Write out all entries word for word.

**** INPUT RECORDS

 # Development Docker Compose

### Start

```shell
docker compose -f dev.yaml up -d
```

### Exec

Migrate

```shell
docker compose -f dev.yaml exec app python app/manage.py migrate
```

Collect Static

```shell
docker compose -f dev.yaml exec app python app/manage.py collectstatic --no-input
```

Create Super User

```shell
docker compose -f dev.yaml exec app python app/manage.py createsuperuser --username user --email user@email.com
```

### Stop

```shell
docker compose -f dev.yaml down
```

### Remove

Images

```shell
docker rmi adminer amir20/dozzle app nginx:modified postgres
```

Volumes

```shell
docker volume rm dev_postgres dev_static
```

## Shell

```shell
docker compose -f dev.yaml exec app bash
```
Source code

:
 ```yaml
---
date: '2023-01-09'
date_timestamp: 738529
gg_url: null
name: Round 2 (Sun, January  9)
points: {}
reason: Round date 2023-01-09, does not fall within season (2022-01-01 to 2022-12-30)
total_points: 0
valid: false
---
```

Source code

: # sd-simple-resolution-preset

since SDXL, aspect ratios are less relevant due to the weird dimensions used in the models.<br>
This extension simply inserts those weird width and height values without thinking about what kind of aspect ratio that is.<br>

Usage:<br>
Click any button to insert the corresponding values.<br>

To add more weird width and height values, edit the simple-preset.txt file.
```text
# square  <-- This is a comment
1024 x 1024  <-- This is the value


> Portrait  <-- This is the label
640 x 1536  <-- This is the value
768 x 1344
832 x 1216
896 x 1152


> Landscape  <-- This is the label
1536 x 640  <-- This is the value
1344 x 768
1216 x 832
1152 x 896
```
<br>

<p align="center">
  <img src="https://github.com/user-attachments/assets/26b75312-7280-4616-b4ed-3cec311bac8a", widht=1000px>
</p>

********

■ ANSWER SPACE:
 # Development Docker Compose

### Start

```shell
docker compose -f dev.yaml up -d
```

### Exec

Migrate

```shell
docker compose -f dev.yaml exec app python app/manage.py migrate
```

Collect Static

```shell
docker compose -f dev.yaml exec app python app/manage.py collectstatic --no-input
```

Create Super User

```shell
docker compose -f dev.yaml exec app python app/manage.py createsuperuser --username user --email user@email.com
```

### Stop

```shell
docker compose -f dev.yaml down
```

### Remove

Images

```shell
docker rmi adminer amir20/dozzle app nginx:modified postgres
```

Volumes

```shell
docker volume rm dev_postgres dev_static
```

## Shell

```shell
docker compose -f dev.yaml exec app bash
```
Source code

:
 ```yaml
---
date: '2023-01-09'
date_timestamp: 738529
gg_url: null
name: Round 2 (Sun, January  9)
points: {}
reason: Round date 2023-01-09, does not fall within season (2022-01-01 to 2022-12-30)
total_points: 0
valid: false
---
```

Source code

: # sd-simple-resolution-preset

since SDXL, aspect ratios are less relevant due to the weird dimensions used in the models.<br>
This extension simply inserts those weird width and height values without thinking about what kind of aspect ratio that is.<br>

Usage:<br>
Click any button to insert the corresponding values.<br>

To add more weird width and height values, edit the simple-preset.txt file.
```text
# square  <-- This is a comment
1024 x 1024  <-- This is the value


> Portrait  <-- This is the label
640 x 1536  <-- This is the value
768 x 1344
832 x 1216
896 x 1152


> Landscape  <-- This is the label
1536 x 640  <-- This is the value
1344 x 768
1216 x 832
1152 x 896
```
<br>

<p align="center">
  <img src="https://github.com/user-attachments/assets/26b75312-7280-4616-b4ed-3cec311bac8a", widht=1000px>
</p>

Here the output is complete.